Source texts of formatted documents -
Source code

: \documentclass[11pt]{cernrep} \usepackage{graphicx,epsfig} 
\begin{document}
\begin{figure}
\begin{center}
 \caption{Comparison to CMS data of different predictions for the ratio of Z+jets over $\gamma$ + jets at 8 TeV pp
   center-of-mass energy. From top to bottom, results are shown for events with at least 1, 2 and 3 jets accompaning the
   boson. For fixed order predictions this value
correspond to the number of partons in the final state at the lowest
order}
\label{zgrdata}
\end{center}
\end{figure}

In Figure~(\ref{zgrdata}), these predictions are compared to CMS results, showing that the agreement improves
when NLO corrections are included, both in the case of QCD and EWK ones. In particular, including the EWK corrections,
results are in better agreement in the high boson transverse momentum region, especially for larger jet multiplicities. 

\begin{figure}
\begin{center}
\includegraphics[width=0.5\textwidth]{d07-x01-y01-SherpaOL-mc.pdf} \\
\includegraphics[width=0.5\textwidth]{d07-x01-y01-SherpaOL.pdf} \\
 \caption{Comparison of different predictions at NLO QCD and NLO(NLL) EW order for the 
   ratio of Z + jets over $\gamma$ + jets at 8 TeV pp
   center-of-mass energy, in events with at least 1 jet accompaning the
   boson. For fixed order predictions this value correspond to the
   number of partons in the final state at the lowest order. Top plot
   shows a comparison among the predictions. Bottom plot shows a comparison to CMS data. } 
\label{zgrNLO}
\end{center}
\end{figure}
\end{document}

Try it - Say only how many lines above contain "caption", with no other words.

Reply - 2